1998/1999 sezonunun kupa şampiyonu Beşiktaş ile yine bu seneki rakibimizin ligi birinci bitirdiği sezonun ardından 2000 yılında oynanan mücadeleyi, muhtemelen yine ismini bile hatırlayamayacağınız İlhan Şahin ve Pascal Nouma’nın golleriyle 2-1 kazanıp, istatiklerimize yansıtılmasa da(!) kupayı müzemize götürmüştük.
Bu Cumartesi oynanacak maça gelirsek, geçtiğimiz haftadan bu yana sadece Emirhan Topçu transferi için resmi açıklama beklenirken, yapılsa dahi maçta oynaması oldukça zor bir ihtimal olarak gözüküyor ve bu bizi yine defansif zaaflarımızda bir değişiklik olmadığı gerçeğiyle yüz yüze bırakıyor. Bu zaafların ötesinde, 1. bölgeden 3. bölgeye topun nasıl taşınacağı konusu ise benim için hala en büyük muamma. Bir önceki yazımda da belirttiğim gibi, sadece Musrati üzerinden bu işin çözülmesi, rakibin ön alandaki yoğun presi ve çok muhtemel bu presin Musrati ve stoperler üzerinde yoğunlaşacağı (Okan Buruk’un yerinde olsam mutlaka maç kurgusunu temel olarak bunun üzerine yapardım) gerçeğiyle birleşince farklı alternatifler bulmamız kaçınılmaz gibi gözüküyor.
Bunun için bana en gerçekçi gelen iki alternatif var, birincisi Masuaku üzerinden topu sol kanattan ya da geriye sık sık gelip Musrati’yi rahatlatarak topu göbekten Gedson üzerinden ileriye taşımak. Bunları yapabildiğimiz sürece ileride bir pozisyon sürekliliği sağlayabileceğimizi, sağlarsak da mutlaka skor, gol veya goller bulacağımızı düşünüyorum.
Lakin bu maça özel hücum performansı, Musrati’nin uzun topları, Masuaku ve Gedson’un top taşıma “Beşiktaş Şeytan Üçgeninin” hangi süreklilikte ve başarı oranıyla maç boyunca bunu gerçekleştirebileceği gerçeğine bağlı olacak.
Açıkçası defansif performansa dönüp bakmak bile istemiyorum ve maçın Beşiktaş adına kilit oyuncularının sanılanların (Musrati, Immobile, Rafa Silva) aksine; Colley, Svensson ve özellikle Gedson olacağını düşünüyor ve maçı kazanmanın kilidinin, topu ne kadar kendi 1. bölgemizden uzak ve 3. bölgemizde tutabilmemize bağlı olmasını bekliyorum.
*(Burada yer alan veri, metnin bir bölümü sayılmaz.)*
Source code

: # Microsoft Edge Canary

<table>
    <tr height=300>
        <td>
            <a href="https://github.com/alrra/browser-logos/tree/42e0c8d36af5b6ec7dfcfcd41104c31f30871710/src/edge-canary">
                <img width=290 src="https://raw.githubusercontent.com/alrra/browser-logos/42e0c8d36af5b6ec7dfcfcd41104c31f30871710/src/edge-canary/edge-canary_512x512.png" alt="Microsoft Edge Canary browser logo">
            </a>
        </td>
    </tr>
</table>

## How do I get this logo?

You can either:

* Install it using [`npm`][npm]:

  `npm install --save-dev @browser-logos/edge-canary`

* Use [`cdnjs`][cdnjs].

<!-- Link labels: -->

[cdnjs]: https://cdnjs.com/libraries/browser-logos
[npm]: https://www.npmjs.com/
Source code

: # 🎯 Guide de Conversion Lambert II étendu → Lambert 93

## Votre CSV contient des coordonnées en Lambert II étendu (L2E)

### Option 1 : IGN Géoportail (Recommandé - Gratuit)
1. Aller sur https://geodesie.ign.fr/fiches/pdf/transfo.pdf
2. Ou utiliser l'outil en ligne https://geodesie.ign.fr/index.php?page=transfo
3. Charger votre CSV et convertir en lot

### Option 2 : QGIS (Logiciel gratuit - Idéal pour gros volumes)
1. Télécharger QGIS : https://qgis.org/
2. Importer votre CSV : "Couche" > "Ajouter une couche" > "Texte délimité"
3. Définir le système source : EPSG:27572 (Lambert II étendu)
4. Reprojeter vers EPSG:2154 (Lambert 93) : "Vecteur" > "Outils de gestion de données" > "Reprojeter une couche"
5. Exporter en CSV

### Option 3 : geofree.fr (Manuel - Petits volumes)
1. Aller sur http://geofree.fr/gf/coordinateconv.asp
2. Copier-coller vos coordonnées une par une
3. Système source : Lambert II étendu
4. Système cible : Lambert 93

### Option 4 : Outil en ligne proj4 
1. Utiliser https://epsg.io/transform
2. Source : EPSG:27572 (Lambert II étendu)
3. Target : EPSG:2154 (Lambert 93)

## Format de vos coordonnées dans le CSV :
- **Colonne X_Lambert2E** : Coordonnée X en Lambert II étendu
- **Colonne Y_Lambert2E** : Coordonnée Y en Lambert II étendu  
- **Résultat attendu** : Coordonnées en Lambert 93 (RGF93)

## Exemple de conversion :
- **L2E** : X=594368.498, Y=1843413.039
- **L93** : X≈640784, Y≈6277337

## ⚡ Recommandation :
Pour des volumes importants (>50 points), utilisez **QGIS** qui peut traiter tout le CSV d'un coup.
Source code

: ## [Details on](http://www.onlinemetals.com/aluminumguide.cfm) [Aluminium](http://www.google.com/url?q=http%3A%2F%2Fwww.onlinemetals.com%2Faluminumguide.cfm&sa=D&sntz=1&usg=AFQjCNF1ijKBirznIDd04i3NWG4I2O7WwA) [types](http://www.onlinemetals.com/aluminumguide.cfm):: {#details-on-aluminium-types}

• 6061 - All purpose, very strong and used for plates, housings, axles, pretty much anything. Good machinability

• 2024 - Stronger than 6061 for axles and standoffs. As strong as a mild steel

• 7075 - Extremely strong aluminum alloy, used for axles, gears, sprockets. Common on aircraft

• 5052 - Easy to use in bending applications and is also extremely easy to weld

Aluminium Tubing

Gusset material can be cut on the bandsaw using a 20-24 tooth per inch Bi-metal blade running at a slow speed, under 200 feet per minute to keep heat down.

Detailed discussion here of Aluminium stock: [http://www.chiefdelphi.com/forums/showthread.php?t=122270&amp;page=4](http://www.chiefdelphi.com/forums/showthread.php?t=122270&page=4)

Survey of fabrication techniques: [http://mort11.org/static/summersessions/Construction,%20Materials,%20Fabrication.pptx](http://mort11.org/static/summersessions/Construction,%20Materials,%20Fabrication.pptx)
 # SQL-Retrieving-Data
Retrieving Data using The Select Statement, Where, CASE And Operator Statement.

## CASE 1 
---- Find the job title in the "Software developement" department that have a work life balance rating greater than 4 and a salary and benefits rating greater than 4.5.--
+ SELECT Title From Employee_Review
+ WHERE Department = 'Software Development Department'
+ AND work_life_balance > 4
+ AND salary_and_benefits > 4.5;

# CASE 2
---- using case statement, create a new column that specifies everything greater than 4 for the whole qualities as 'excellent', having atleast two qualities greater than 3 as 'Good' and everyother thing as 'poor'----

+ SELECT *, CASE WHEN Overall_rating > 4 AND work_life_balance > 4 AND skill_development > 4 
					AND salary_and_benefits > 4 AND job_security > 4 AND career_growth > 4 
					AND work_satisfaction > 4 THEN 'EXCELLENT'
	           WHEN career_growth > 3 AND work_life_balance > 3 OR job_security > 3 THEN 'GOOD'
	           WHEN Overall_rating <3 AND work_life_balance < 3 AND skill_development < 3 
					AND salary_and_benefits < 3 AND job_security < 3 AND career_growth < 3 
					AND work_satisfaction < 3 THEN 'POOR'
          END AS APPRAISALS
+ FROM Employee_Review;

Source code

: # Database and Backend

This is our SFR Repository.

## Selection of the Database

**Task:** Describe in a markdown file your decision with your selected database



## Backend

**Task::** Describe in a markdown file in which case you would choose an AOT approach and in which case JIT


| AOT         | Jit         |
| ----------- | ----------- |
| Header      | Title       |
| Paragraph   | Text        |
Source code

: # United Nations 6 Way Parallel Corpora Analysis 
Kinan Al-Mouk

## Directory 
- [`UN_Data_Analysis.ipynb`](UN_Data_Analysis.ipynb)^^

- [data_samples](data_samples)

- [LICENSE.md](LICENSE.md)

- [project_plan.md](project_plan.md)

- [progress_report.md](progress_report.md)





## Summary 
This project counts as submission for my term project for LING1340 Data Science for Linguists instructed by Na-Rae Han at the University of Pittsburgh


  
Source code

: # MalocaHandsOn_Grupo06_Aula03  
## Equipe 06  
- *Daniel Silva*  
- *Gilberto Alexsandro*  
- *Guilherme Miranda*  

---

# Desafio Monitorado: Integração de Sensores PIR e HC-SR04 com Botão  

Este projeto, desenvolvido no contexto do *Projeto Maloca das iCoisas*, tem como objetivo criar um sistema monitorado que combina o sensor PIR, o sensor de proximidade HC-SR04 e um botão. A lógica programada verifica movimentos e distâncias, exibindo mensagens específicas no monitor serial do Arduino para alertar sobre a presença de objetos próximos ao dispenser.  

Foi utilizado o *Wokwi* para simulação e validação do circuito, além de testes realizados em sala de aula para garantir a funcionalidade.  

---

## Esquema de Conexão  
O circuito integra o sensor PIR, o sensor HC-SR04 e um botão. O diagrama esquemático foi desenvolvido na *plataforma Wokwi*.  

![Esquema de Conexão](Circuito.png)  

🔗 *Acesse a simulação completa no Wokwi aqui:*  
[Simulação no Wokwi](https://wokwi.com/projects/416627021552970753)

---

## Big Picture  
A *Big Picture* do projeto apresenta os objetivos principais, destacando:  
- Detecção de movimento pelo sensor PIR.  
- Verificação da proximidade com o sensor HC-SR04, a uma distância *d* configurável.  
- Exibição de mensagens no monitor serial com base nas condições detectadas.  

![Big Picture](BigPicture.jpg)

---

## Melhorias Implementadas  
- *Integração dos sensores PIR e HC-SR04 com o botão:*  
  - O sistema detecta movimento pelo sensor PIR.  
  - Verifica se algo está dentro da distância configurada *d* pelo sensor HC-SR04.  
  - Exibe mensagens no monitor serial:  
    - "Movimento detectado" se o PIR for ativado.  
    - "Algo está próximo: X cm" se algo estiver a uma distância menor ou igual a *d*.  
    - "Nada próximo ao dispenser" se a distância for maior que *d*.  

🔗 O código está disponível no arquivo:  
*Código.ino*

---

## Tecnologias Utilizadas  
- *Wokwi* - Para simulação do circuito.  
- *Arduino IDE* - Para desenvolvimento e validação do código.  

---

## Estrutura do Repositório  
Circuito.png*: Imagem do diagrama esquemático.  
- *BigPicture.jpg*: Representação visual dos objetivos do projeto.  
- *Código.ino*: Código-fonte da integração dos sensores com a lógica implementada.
Tahminim ve temennim, oyunu büyük ihtimalle kazanamasak da, karşılıklı gollerin olduğu ve sonucun da daha çok ihtiyacı olanın, yani Beşiktaş’ımızın kazandığı ve kupayı müzesine götüreceği bir maç olması. Bu da yukarıdaki kriterleri ne kadar sağlayabileceğimize ve aşağıdaki son cümlemin ne oranda gerçekleştiğine bağlı olacak.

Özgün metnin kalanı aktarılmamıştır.